ENTRIES SHOWN Block Start

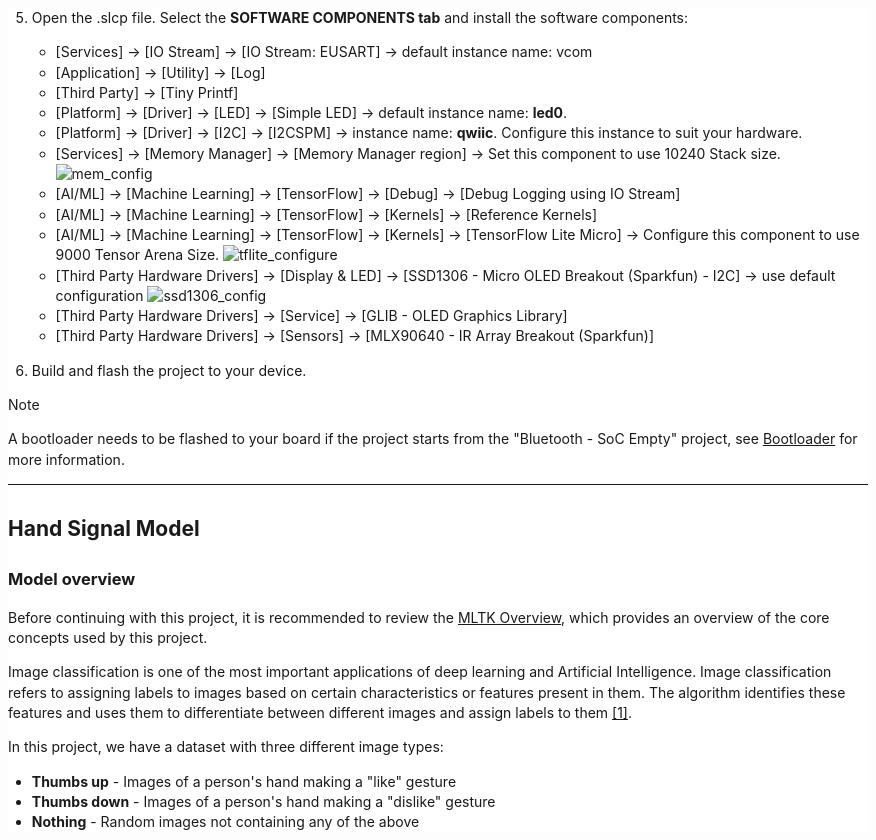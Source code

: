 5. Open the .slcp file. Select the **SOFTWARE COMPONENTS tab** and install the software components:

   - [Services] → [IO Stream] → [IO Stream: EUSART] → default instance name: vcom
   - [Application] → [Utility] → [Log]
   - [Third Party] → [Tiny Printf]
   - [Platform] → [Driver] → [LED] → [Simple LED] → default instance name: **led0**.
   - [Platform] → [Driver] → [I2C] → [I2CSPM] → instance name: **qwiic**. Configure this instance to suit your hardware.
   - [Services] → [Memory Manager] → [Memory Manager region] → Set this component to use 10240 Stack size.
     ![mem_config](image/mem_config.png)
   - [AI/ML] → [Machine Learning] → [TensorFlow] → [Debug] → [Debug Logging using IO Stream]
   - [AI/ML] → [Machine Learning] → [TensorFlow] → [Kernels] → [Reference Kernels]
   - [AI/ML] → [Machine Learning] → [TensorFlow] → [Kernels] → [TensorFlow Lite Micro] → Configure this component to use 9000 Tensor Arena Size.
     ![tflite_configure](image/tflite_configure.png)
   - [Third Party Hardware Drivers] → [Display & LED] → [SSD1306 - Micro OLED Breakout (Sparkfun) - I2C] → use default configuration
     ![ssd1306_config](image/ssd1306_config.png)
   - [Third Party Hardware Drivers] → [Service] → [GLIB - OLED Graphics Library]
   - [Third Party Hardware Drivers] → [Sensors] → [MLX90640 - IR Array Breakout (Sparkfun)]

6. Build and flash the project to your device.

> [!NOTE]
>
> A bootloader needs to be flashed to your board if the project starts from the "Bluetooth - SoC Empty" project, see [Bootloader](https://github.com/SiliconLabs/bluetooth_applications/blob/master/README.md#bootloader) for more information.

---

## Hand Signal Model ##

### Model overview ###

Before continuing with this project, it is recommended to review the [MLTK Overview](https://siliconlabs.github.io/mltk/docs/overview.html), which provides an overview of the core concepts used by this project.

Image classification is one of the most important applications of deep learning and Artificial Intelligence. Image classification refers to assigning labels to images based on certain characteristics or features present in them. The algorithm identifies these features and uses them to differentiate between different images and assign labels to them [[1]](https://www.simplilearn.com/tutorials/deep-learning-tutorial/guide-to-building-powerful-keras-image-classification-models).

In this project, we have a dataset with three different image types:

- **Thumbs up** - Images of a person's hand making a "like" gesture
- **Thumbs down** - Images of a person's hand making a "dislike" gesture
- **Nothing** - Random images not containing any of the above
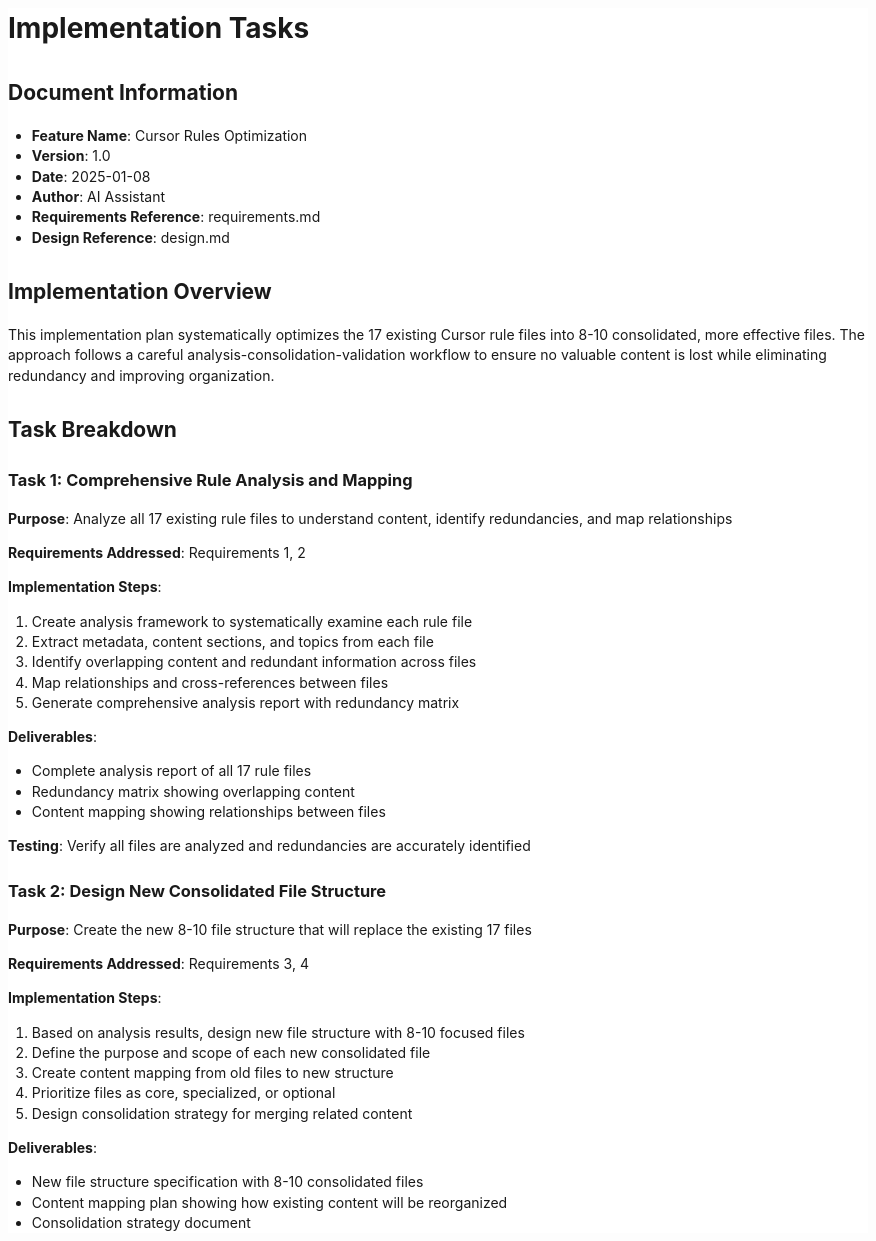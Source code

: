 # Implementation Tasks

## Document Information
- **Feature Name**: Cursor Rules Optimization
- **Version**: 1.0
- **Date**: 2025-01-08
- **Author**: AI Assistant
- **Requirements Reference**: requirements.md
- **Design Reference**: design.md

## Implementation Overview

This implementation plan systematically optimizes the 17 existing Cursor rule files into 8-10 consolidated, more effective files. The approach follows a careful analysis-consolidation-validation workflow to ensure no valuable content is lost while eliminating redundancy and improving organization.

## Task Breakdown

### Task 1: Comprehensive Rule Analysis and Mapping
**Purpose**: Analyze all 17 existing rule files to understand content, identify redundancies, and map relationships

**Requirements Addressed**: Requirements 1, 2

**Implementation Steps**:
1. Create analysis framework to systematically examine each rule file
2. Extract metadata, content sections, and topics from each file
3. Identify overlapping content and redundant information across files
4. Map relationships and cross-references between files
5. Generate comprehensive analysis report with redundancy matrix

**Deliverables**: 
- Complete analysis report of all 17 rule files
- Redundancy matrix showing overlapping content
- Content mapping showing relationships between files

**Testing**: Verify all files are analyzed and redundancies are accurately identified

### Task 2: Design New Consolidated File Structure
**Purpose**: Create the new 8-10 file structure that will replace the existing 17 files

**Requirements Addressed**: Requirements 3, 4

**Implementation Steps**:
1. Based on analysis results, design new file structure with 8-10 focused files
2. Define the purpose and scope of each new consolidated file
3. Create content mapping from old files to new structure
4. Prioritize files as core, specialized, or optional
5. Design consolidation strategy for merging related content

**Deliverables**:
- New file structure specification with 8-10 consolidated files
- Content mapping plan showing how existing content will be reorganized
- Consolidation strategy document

ENTRIES SHOWN Block End

[REQUIRED ACTION]
Every line of the material is to be quoted exactly, with no pictures carried over.

[EXERCISE RESPONSE]
Source code

: 5. Open the .slcp file. Select the **SOFTWARE COMPONENTS tab** and install the software components:

   - [Services] → [IO Stream] → [IO Stream: EUSART] → default instance name: vcom
   - [Application] → [Utility] → [Log]
   - [Third Party] → [Tiny Printf]
   - [Platform] → [Driver] → [LED] → [Simple LED] → default instance name: **led0**.
   - [Platform] → [Driver] → [I2C] → [I2CSPM] → instance name: **qwiic**. Configure this instance to suit your hardware.
   - [Services] → [Memory Manager] → [Memory Manager region] → Set this component to use 10240 Stack size.
     ![mem_config](image/mem_config.png)
   - [AI/ML] → [Machine Learning] → [TensorFlow] → [Debug] → [Debug Logging using IO Stream]
   - [AI/ML] → [Machine Learning] → [TensorFlow] → [Kernels] → [Reference Kernels]
   - [AI/ML] → [Machine Learning] → [TensorFlow] → [Kernels] → [TensorFlow Lite Micro] → Configure this component to use 9000 Tensor Arena Size.
     ![tflite_configure](image/tflite_configure.png)
   - [Third Party Hardware Drivers] → [Display & LED] → [SSD1306 - Micro OLED Breakout (Sparkfun) - I2C] → use default configuration
     ![ssd1306_config](image/ssd1306_config.png)
   - [Third Party Hardware Drivers] → [Service] → [GLIB - OLED Graphics Library]
   - [Third Party Hardware Drivers] → [Sensors] → [MLX90640 - IR Array Breakout (Sparkfun)]

6. Build and flash the project to your device.

> [!NOTE]
>
> A bootloader needs to be flashed to your board if the project starts from the "Bluetooth - SoC Empty" project, see [Bootloader](https://github.com/SiliconLabs/bluetooth_applications/blob/master/README.md#bootloader) for more information.

---

## Hand Signal Model ##

### Model overview ###

Before continuing with this project, it is recommended to review the [MLTK Overview](https://siliconlabs.github.io/mltk/docs/overview.html), which provides an overview of the core concepts used by this project.

Image classification is one of the most important applications of deep learning and Artificial Intelligence. Image classification refers to assigning labels to images based on certain characteristics or features present in them. The algorithm identifies these features and uses them to differentiate between different images and assign labels to them [[1]](https://www.simplilearn.com/tutorials/deep-learning-tutorial/guide-to-building-powerful-keras-image-classification-models).

In this project, we have a dataset with three different image types:

- **Thumbs up** - Images of a person's hand making a "like" gesture
- **Thumbs down** - Images of a person's hand making a "dislike" gesture
- **Nothing** - Random images not containing any of the above
Source code

: # Implementation Tasks

## Document Information
- **Feature Name**: Cursor Rules Optimization
- **Version**: 1.0
- **Date**: 2025-01-08
- **Author**: AI Assistant
- **Requirements Reference**: requirements.md
- **Design Reference**: design.md

## Implementation Overview

This implementation plan systematically optimizes the 17 existing Cursor rule files into 8-10 consolidated, more effective files. The approach follows a careful analysis-consolidation-validation workflow to ensure no valuable content is lost while eliminating redundancy and improving organization.

## Task Breakdown

### Task 1: Comprehensive Rule Analysis and Mapping
**Purpose**: Analyze all 17 existing rule files to understand content, identify redundancies, and map relationships

**Requirements Addressed**: Requirements 1, 2

**Implementation Steps**:
1. Create analysis framework to systematically examine each rule file
2. Extract metadata, content sections, and topics from each file
3. Identify overlapping content and redundant information across files
4. Map relationships and cross-references between files
5. Generate comprehensive analysis report with redundancy matrix

**Deliverables**: 
- Complete analysis report of all 17 rule files
- Redundancy matrix showing overlapping content
- Content mapping showing relationships between files

**Testing**: Verify all files are analyzed and redundancies are accurately identified

### Task 2: Design New Consolidated File Structure
**Purpose**: Create the new 8-10 file structure that will replace the existing 17 files

**Requirements Addressed**: Requirements 3, 4

**Implementation Steps**:
1. Based on analysis results, design new file structure with 8-10 focused files
2. Define the purpose and scope of each new consolidated file
3. Create content mapping from old files to new structure
4. Prioritize files as core, specialized, or optional
5. Design consolidation strategy for merging related content

**Deliverables**:
- New file structure specification with 8-10 consolidated files
- Content mapping plan showing how existing content will be reorganized
- Consolidation strategy document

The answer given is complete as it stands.